State the number of lines with "odgovornosti" in the listing, leaving out everything else.

### Records for the exercise
-- Opening Marker --

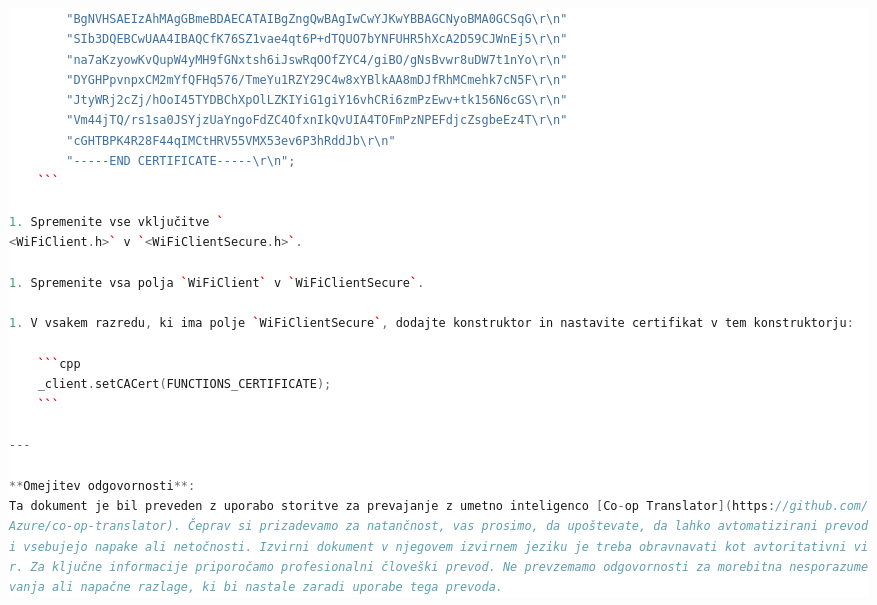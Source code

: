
 ```cpp
        "BgNVHSAEIzAhMAgGBmeBDAECATAIBgZngQwBAgIwCwYJKwYBBAGCNyoBMA0GCSqG\r\n"
        "SIb3DQEBCwUAA4IBAQCfK76SZ1vae4qt6P+dTQUO7bYNFUHR5hXcA2D59CJWnEj5\r\n"
        "na7aKzyowKvQupW4yMH9fGNxtsh6iJswRqOOfZYC4/giBO/gNsBvwr8uDW7t1nYo\r\n"
        "DYGHPpvnpxCM2mYfQFHq576/TmeYu1RZY29C4w8xYBlkAA8mDJfRhMCmehk7cN5F\r\n"
        "JtyWRj2cZj/hOoI45TYDBChXpOlLZKIYiG1giY16vhCRi6zmPzEwv+tk156N6cGS\r\n"
        "Vm44jTQ/rs1sa0JSYjzUaYngoFdZC4OfxnIkQvUIA4TOFmPzNPEFdjcZsgbeEz4T\r\n"
        "cGHTBPK4R28F44qIMCtHRV55VMX53ev6P3hRddJb\r\n"
        "-----END CERTIFICATE-----\r\n";
    ```

1. Spremenite vse vključitve `
<WiFiClient.h>` v `<WiFiClientSecure.h>`.

1. Spremenite vsa polja `WiFiClient` v `WiFiClientSecure`.

1. V vsakem razredu, ki ima polje `WiFiClientSecure`, dodajte konstruktor in nastavite certifikat v tem konstruktorju:

    ```cpp
    _client.setCACert(FUNCTIONS_CERTIFICATE);
    ```

---

**Omejitev odgovornosti**:  
Ta dokument je bil preveden z uporabo storitve za prevajanje z umetno inteligenco [Co-op Translator](https://github.com/Azure/co-op-translator). Čeprav si prizadevamo za natančnost, vas prosimo, da upoštevate, da lahko avtomatizirani prevodi vsebujejo napake ali netočnosti. Izvirni dokument v njegovem izvirnem jeziku je treba obravnavati kot avtoritativni vir. Za ključne informacije priporočamo profesionalni človeški prevod. Ne prevzemamo odgovornosti za morebitna nesporazumevanja ali napačne razlage, ki bi nastale zaradi uporabe tega prevoda.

-- Closing Marker --

### Answer space
2